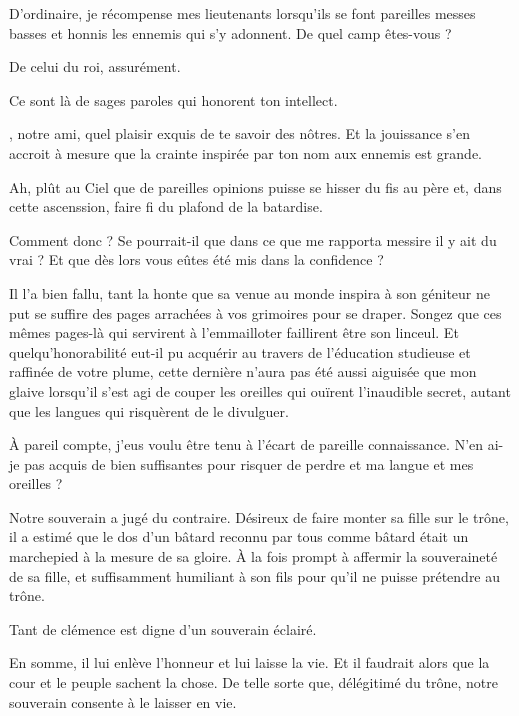 \begin{drama}
  \generalspeaks D’ordinaire, je récompense mes lieutenants lorsqu’ils se font pareilles messes basses et honnis les ennemis qui s’y adonnent. De quel camp êtes-vous ? 

  \alexasspeaks De celui du roi, assurément.

  \generalspeaks Ce sont là de sages paroles qui honorent ton intellect.

  \elenaspeaks \general, notre ami, quel plaisir exquis de te savoir des nôtres. Et la jouissance s’en accroit à mesure que la crainte inspirée par ton nom aux ennemis est grande.

  \generalspeaks Ah, plût au Ciel que de pareilles opinions puisse se hisser du fis au père et, dans cette ascenssion, faire fi du plafond de la batardise.

  \alexasspeaks Comment donc \general ? Se pourrait-il que dans ce que me rapporta messire \elena il y ait du vrai ? Et que dès lors vous eûtes été mis dans la confidence ? 

  \generalspeaks
  Il l’a bien fallu, tant la honte que sa venue au monde inspira à son géniteur ne put se suffire des pages arrachées à vos grimoires pour se draper. Songez que ces mêmes pages-là qui servirent à l’emmailloter faillirent être son linceul.\label{sec:metaphore-papier-linceul}
  Et quelqu’honorabilité eut-il pu acquérir au travers de l’éducation studieuse et raffinée de votre plume, cette dernière n’aura pas été aussi aiguisée que mon glaive lorsqu’il s’est agi de couper les oreilles qui ouïrent l’inaudible secret, autant que les langues qui risquèrent de le divulguer.

  \alexasspeaks À pareil compte, j’eus voulu être tenu à l’écart de pareille connaissance. N’en ai-je pas acquis de bien suffisantes pour risquer de perdre et ma langue et mes oreilles ?

  \generalspeaks Notre souverain a jugé du contraire. Désireux de faire monter sa fille sur le trône, il a estimé que le dos d’un bâtard reconnu par tous comme bâtard était un marchepied à la mesure de sa gloire. À la fois prompt à affermir la souveraineté de sa fille, et suffisamment humiliant à son fils pour qu’il ne puisse prétendre au trône.

  \elenaspeaks Tant de clémence est digne d’un souverain éclairé.

  \alexasspeaks En somme, il lui enlève l’honneur et lui laisse la vie. Et il faudrait alors que la cour et le peuple sachent la chose. De telle sorte que, délégitimé du trône, notre souverain consente à le laisser en vie.


\end{drama}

_ _ _ _ _

### WHAT YOU WILL DO
Pictures aside, reproduce the listing above exactly.

### COMPLETED TASK
 \begin{drama}
  \generalspeaks D’ordinaire, je récompense mes lieutenants lorsqu’ils se font pareilles messes basses et honnis les ennemis qui s’y adonnent. De quel camp êtes-vous ? 

  \alexasspeaks De celui du roi, assurément.

  \generalspeaks Ce sont là de sages paroles qui honorent ton intellect.

  \elenaspeaks \general, notre ami, quel plaisir exquis de te savoir des nôtres. Et la jouissance s’en accroit à mesure que la crainte inspirée par ton nom aux ennemis est grande.

  \generalspeaks Ah, plût au Ciel que de pareilles opinions puisse se hisser du fis au père et, dans cette ascenssion, faire fi du plafond de la batardise.

  \alexasspeaks Comment donc \general ? Se pourrait-il que dans ce que me rapporta messire \elena il y ait du vrai ? Et que dès lors vous eûtes été mis dans la confidence ? 

  \generalspeaks
  Il l’a bien fallu, tant la honte que sa venue au monde inspira à son géniteur ne put se suffire des pages arrachées à vos grimoires pour se draper. Songez que ces mêmes pages-là qui servirent à l’emmailloter faillirent être son linceul.\label{sec:metaphore-papier-linceul}
  Et quelqu’honorabilité eut-il pu acquérir au travers de l’éducation studieuse et raffinée de votre plume, cette dernière n’aura pas été aussi aiguisée que mon glaive lorsqu’il s’est agi de couper les oreilles qui ouïrent l’inaudible secret, autant que les langues qui risquèrent de le divulguer.

  \alexasspeaks À pareil compte, j’eus voulu être tenu à l’écart de pareille connaissance. N’en ai-je pas acquis de bien suffisantes pour risquer de perdre et ma langue et mes oreilles ?

  \generalspeaks Notre souverain a jugé du contraire. Désireux de faire monter sa fille sur le trône, il a estimé que le dos d’un bâtard reconnu par tous comme bâtard était un marchepied à la mesure de sa gloire. À la fois prompt à affermir la souveraineté de sa fille, et suffisamment humiliant à son fils pour qu’il ne puisse prétendre au trône.

  \elenaspeaks Tant de clémence est digne d’un souverain éclairé.

  \alexasspeaks En somme, il lui enlève l’honneur et lui laisse la vie. Et il faudrait alors que la cour et le peuple sachent la chose. De telle sorte que, délégitimé du trône, notre souverain consente à le laisser en vie.


\end{drama}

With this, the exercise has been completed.